Cold food, such as milk and canned fruit, must be served below 41 degrees, said Lynn Ladd, director of the department’s school health and nutrition programs. Hot food, such as pasta and cheese, must be above 140 degrees.

Inspectors from the county health department found 11 “critical violations” that day. Food-service facilities fail any inspection with more than four such violations. The state’s Department of Education also found the Giving Tree was giving food away at unauthorized sites, while skipping some designated sites.

Preston Adams, a former Giving Tree client who worked for the summer feeding program, said that after workers visited a couple of designated sites, Wright told them to give the rest of the food away. It didn’t matter who received it, Adams said, or whether other sites hadn’t been visited.

Ladd said summer feeding sites are posted online so parents and caregivers can easily find food for children. She said she received no complaints about food not showing up.

The most serious findings in the two inspections, Bassett said, were lack of documentation and misuse of federal funds. State inspectors became suspicious of numbers the program submitted, Bassett said, because the Giving Tree was unable to document the volume of food prepared or distributed during a routine review.

When the state asked for receipts of food purchases showing it had fed as many children as it claimed, the organization was unable to provide them, Bassett said. “Their documents did not support the numbers they were claiming,” she said. “Where they came up with those numbers, I can’t really say.”

Sally Hueston says she knows a bit about where the numbers came from. So do Preston and Elizabeth Adams. All three are former Giving Tree clients who worked for the summer feeding program. They said Giving Tree supervisors overstated the number of children fed.
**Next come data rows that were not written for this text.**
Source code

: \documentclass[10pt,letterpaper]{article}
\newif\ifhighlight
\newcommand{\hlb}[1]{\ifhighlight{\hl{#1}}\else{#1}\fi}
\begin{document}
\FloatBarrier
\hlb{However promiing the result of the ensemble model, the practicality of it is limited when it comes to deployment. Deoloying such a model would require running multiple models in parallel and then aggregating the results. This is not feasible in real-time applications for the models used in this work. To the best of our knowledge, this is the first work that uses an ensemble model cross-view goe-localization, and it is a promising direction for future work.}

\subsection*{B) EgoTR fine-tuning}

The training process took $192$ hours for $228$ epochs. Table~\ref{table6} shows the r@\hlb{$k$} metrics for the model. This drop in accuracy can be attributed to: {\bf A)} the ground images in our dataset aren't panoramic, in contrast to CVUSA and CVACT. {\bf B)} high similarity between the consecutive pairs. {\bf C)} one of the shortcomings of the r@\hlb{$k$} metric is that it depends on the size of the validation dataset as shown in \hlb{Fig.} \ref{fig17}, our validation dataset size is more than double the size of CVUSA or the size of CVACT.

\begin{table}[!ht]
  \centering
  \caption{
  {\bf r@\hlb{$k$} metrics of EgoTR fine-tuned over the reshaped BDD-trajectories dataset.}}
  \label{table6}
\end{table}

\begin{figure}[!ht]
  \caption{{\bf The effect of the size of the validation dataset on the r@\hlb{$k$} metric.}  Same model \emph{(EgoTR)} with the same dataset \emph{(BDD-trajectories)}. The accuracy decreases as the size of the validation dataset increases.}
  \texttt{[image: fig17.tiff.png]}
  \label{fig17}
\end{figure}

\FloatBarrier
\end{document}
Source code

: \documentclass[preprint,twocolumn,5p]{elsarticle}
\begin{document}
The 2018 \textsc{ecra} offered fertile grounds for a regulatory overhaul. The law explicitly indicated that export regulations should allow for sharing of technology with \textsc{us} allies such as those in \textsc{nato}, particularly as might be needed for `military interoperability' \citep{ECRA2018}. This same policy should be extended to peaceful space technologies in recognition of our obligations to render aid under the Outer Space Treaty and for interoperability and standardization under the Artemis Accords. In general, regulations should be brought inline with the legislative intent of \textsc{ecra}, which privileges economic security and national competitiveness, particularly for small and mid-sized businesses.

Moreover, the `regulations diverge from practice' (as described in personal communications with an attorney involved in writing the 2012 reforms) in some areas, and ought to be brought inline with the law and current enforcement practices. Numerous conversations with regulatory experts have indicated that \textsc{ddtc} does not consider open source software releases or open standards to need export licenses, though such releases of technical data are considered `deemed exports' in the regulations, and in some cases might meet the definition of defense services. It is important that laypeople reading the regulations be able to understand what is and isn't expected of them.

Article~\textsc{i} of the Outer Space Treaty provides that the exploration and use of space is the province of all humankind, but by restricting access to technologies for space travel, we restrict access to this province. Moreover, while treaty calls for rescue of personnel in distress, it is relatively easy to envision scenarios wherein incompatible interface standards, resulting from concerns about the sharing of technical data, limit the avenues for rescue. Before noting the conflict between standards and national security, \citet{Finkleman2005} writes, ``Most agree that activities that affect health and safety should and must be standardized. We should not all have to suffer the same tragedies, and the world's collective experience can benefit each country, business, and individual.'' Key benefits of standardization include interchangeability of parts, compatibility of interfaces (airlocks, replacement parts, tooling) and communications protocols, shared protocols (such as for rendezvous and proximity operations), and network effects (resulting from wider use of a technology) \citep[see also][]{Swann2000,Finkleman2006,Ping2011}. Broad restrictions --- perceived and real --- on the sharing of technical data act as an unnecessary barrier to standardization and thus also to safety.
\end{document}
Sonja Corso also worked for the Giving Tree program and said she normally fed about 25 children each day. But Corso said when documents were submitted for reimbursement, the number would jump to 250. Corso said Giving Tree Director Wright changed the numbers and told her she wouldn’t be paid if she spoke up.

The Adamses stayed at the Giving Tree off and on for two years while struggling with drug addiction. They worked in the summer feeding program in 2007 and said they were to receive $7.50 per hour for a six-hour day. Wright evicted them shortly before the program ended, they said, and refused to pay them.